• _PROBLEM_
Each record, minus any picture, should be returned exactly as written.
◇ ◇ ◇ ◇ ◇ ◇ ◇
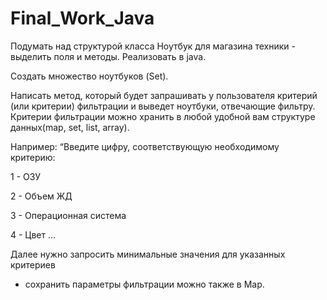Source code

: # Final_Work_Java
 Подумать над структурой класса Ноутбук для магазина техники - выделить поля и методы.
  Реализовать в java.

 Создать множество ноутбуков (Set).

 Написать метод, который будет запрашивать у пользователя критерий (или критерии) фильтрации и выведет ноутбуки,
 отвечающие фильтру. Критерии фильтрации можно хранить в любой удобной вам структуре данных(map, set, list, array). 

 Например:
 “Введите цифру, соответствующую необходимому критерию:

 1 - ОЗУ

 2 - Объем ЖД

 3 - Операционная система

 4 - Цвет …
 
 Далее нужно запросить минимальные значения для указанных критериев 
 - сохранить параметры фильтрации можно также в Map.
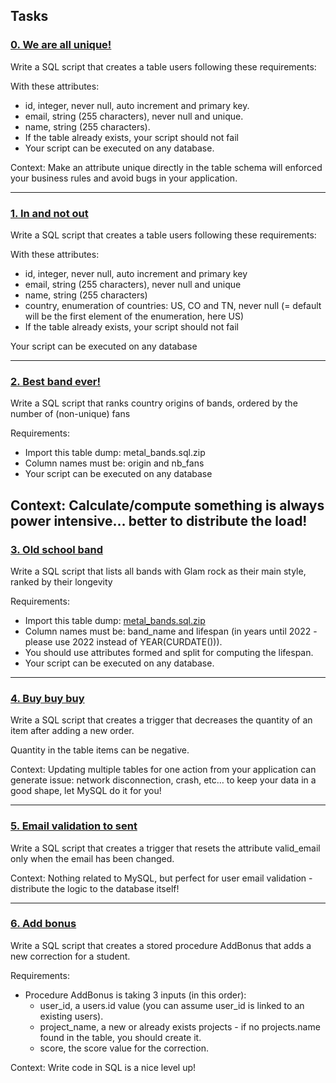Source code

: ## Tasks
### [0. We are all unique!](https://github.com/ehabsmh/alx-backend-storage/0x00-MySQL_Advanced/0-uniq_users.sql)
Write a SQL script that creates a table users following these requirements:

With these attributes:
- id, integer, never null, auto increment and primary key.
- email, string (255 characters), never null and unique.
- name, string (255 characters).
- If the table already exists, your script should not fail
- Your script can be executed on any database.

Context: Make an attribute unique directly in the table schema will enforced your business rules and avoid bugs in your application.

---

### [1. In and not out](https://github.com/ehabsmh/alx-backend-storage/0x00-MySQL_Advanced/1-country_users.sql)
Write a SQL script that creates a table users following these requirements:

With these attributes:
- id, integer, never null, auto increment and primary key
- email, string (255 characters), never null and unique
- name, string (255 characters)
- country, enumeration of countries: US, CO and TN, never null (= default will be the first element of the enumeration, here US)
- If the table already exists, your script should not fail

Your script can be executed on any database

---

### [2. Best band ever!](https://github.com/ehabsmh/alx-backend-storage/0x00-MySQL_Advanced/2-fans.sql)
Write a SQL script that ranks country origins of bands, ordered by the number of (non-unique) fans

Requirements:

- Import this table dump: metal_bands.sql.zip
- Column names must be: origin and nb_fans
- Your script can be executed on any database

Context: Calculate/compute something is always power intensive… better to distribute the load!
---
### [3. Old school band](https://github.com/ehabsmh/alx-backend-storage/0x00-MySQL_Advanced/3-glam_rock.sql)

Write a SQL script that lists all bands with Glam rock as their main style, ranked by their longevity

Requirements:

- Import this table dump: [metal_bands.sql.zip](https://intranet.alxswe.com/rltoken/uPn947gnZLaa0FJrrAFTGQ)
- Column names must be: band_name and lifespan (in years until 2022 - please use 2022 instead of YEAR(CURDATE())).
- You should use attributes formed and split for computing the lifespan.
- Your script can be executed on any database.

---

### [4. Buy buy buy](https://github.com/ehabsmh/alx-backend-storage/0x00-MySQL_Advanced/4-store.sql)
Write a SQL script that creates a trigger that decreases the quantity of an item after adding a new order.

Quantity in the table items can be negative.

Context: Updating multiple tables for one action from your application can generate issue: network disconnection, crash, etc… to keep your data in a good shape, let MySQL do it for you!

---

### [5. Email validation to sent](https://github.com/ehabsmh/alx-backend-storage/0x00-MySQL_Advanced/5-valid_email.sql)
Write a SQL script that creates a trigger that resets the attribute valid_email only when the email has been changed.

Context: Nothing related to MySQL, but perfect for user email validation - distribute the logic to the database itself!

---

### [6. Add bonus](https://github.com/ehabsmh/alx-backend-storage/0x00-MySQL_Advanced/6-bonus.sql)
Write a SQL script that creates a stored procedure AddBonus that adds a new correction for a student.

Requirements:

- Procedure AddBonus is taking 3 inputs (in this order):
    - user_id, a users.id value (you can assume user_id is linked to an existing users).
    - project_name, a new or already exists projects - if no projects.name found in the table, you should create it.
    - score, the score value for the correction.

Context: Write code in SQL is a nice level up!
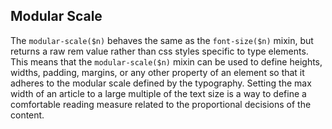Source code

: ## Modular Scale

The `modular-scale($n)` behaves the same as the `font-size($n)` mixin, but returns a raw rem value rather than css styles specific to type elements. This means that the `modular-scale($n)` mixin can be used to define heights, widths, padding, margins, or any other property of an element so that it adheres to the modular scale defined by the typography.
Setting the max width of an article to a large multiple of the text size is a way to define a comfortable reading measure related to the proportional decisions of the content.
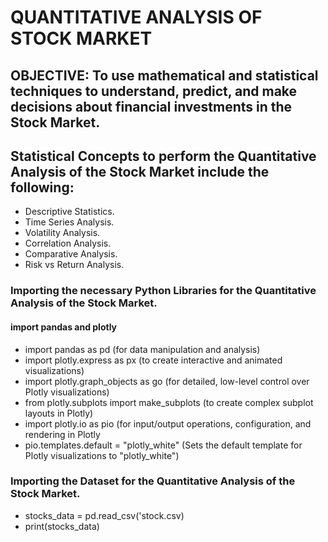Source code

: # QUANTITATIVE ANALYSIS OF STOCK MARKET
## OBJECTIVE: To use mathematical and statistical techniques to understand, predict, and make decisions about financial investments in the Stock Market.
## Statistical Concepts to perform the Quantitative Analysis of the Stock Market include the following:
- Descriptive Statistics.
- Time Series Analysis.
- Volatility Analysis.
- Correlation Analysis.
- Comparative Analysis.
- Risk vs Return Analysis.

### Importing the necessary Python Libraries for the Quantitative Analysis of the Stock Market.
#### import pandas and plotly
- import pandas as pd                        (for data manipulation and analysis)
- import plotly.express as px                (to create interactive and animated visualizations)
- import plotly.graph_objects as go          (for detailed, low-level control over Plotly visualizations)
- from plotly.subplots import make_subplots  (to create complex subplot layouts in Plotly)
- import plotly.io as pio                    (for input/output operations, configuration, and rendering in Plotly
- pio.templates.default = "plotly_white"     (Sets the default template for Plotly visualizations to "plotly_white")

### Importing the Dataset for the Quantitative Analysis of the Stock Market.
- stocks_data = pd.read_csv('stock.csv)
- print(stocks_data)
◇ ◇ ◇ ◇ ◇ ◇ ◇
• _RESPONSE FOR THIS EXERCISE_
Source code

: # Final_Work_Java
 Подумать над структурой класса Ноутбук для магазина техники - выделить поля и методы.
  Реализовать в java.

 Создать множество ноутбуков (Set).

 Написать метод, который будет запрашивать у пользователя критерий (или критерии) фильтрации и выведет ноутбуки,
 отвечающие фильтру. Критерии фильтрации можно хранить в любой удобной вам структуре данных(map, set, list, array). 

 Например:
 “Введите цифру, соответствующую необходимому критерию:

 1 - ОЗУ

 2 - Объем ЖД

 3 - Операционная система

 4 - Цвет …
 
 Далее нужно запросить минимальные значения для указанных критериев 
 - сохранить параметры фильтрации можно также в Map.
Source code

: ## Tasks
### [0. We are all unique!](https://github.com/ehabsmh/alx-backend-storage/0x00-MySQL_Advanced/0-uniq_users.sql)
Write a SQL script that creates a table users following these requirements:

With these attributes:
- id, integer, never null, auto increment and primary key.
- email, string (255 characters), never null and unique.
- name, string (255 characters).
- If the table already exists, your script should not fail
- Your script can be executed on any database.

Context: Make an attribute unique directly in the table schema will enforced your business rules and avoid bugs in your application.

---

### [1. In and not out](https://github.com/ehabsmh/alx-backend-storage/0x00-MySQL_Advanced/1-country_users.sql)
Write a SQL script that creates a table users following these requirements:

With these attributes:
- id, integer, never null, auto increment and primary key
- email, string (255 characters), never null and unique
- name, string (255 characters)
- country, enumeration of countries: US, CO and TN, never null (= default will be the first element of the enumeration, here US)
- If the table already exists, your script should not fail

Your script can be executed on any database

---

### [2. Best band ever!](https://github.com/ehabsmh/alx-backend-storage/0x00-MySQL_Advanced/2-fans.sql)
Write a SQL script that ranks country origins of bands, ordered by the number of (non-unique) fans

Requirements:

- Import this table dump: metal_bands.sql.zip
- Column names must be: origin and nb_fans
- Your script can be executed on any database

Context: Calculate/compute something is always power intensive… better to distribute the load!
---
### [3. Old school band](https://github.com/ehabsmh/alx-backend-storage/0x00-MySQL_Advanced/3-glam_rock.sql)

Write a SQL script that lists all bands with Glam rock as their main style, ranked by their longevity

Requirements:

- Import this table dump: [metal_bands.sql.zip](https://intranet.alxswe.com/rltoken/uPn947gnZLaa0FJrrAFTGQ)
- Column names must be: band_name and lifespan (in years until 2022 - please use 2022 instead of YEAR(CURDATE())).
- You should use attributes formed and split for computing the lifespan.
- Your script can be executed on any database.

---

### [4. Buy buy buy](https://github.com/ehabsmh/alx-backend-storage/0x00-MySQL_Advanced/4-store.sql)
Write a SQL script that creates a trigger that decreases the quantity of an item after adding a new order.

Quantity in the table items can be negative.

Context: Updating multiple tables for one action from your application can generate issue: network disconnection, crash, etc… to keep your data in a good shape, let MySQL do it for you!

---

### [5. Email validation to sent](https://github.com/ehabsmh/alx-backend-storage/0x00-MySQL_Advanced/5-valid_email.sql)
Write a SQL script that creates a trigger that resets the attribute valid_email only when the email has been changed.

Context: Nothing related to MySQL, but perfect for user email validation - distribute the logic to the database itself!

---

### [6. Add bonus](https://github.com/ehabsmh/alx-backend-storage/0x00-MySQL_Advanced/6-bonus.sql)
Write a SQL script that creates a stored procedure AddBonus that adds a new correction for a student.

Requirements:

- Procedure AddBonus is taking 3 inputs (in this order):
    - user_id, a users.id value (you can assume user_id is linked to an existing users).
    - project_name, a new or already exists projects - if no projects.name found in the table, you should create it.
    - score, the score value for the correction.

Context: Write code in SQL is a nice level up!
Source code

: ## Modular Scale

The `modular-scale($n)` behaves the same as the `font-size($n)` mixin, but returns a raw rem value rather than css styles specific to type elements. This means that the `modular-scale($n)` mixin can be used to define heights, widths, padding, margins, or any other property of an element so that it adheres to the modular scale defined by the typography.
Setting the max width of an article to a large multiple of the text size is a way to define a comfortable reading measure related to the proportional decisions of the content.
Source code

: # QUANTITATIVE ANALYSIS OF STOCK MARKET
## OBJECTIVE: To use mathematical and statistical techniques to understand, predict, and make decisions about financial investments in the Stock Market.
## Statistical Concepts to perform the Quantitative Analysis of the Stock Market include the following:
- Descriptive Statistics.
- Time Series Analysis.
- Volatility Analysis.
- Correlation Analysis.
- Comparative Analysis.
- Risk vs Return Analysis.

### Importing the necessary Python Libraries for the Quantitative Analysis of the Stock Market.
#### import pandas and plotly
- import pandas as pd                        (for data manipulation and analysis)
- import plotly.express as px                (to create interactive and animated visualizations)
- import plotly.graph_objects as go          (for detailed, low-level control over Plotly visualizations)
- from plotly.subplots import make_subplots  (to create complex subplot layouts in Plotly)
- import plotly.io as pio                    (for input/output operations, configuration, and rendering in Plotly
- pio.templates.default = "plotly_white"     (Sets the default template for Plotly visualizations to "plotly_white")

### Importing the Dataset for the Quantitative Analysis of the Stock Market.
- stocks_data = pd.read_csv('stock.csv)
- print(stocks_data)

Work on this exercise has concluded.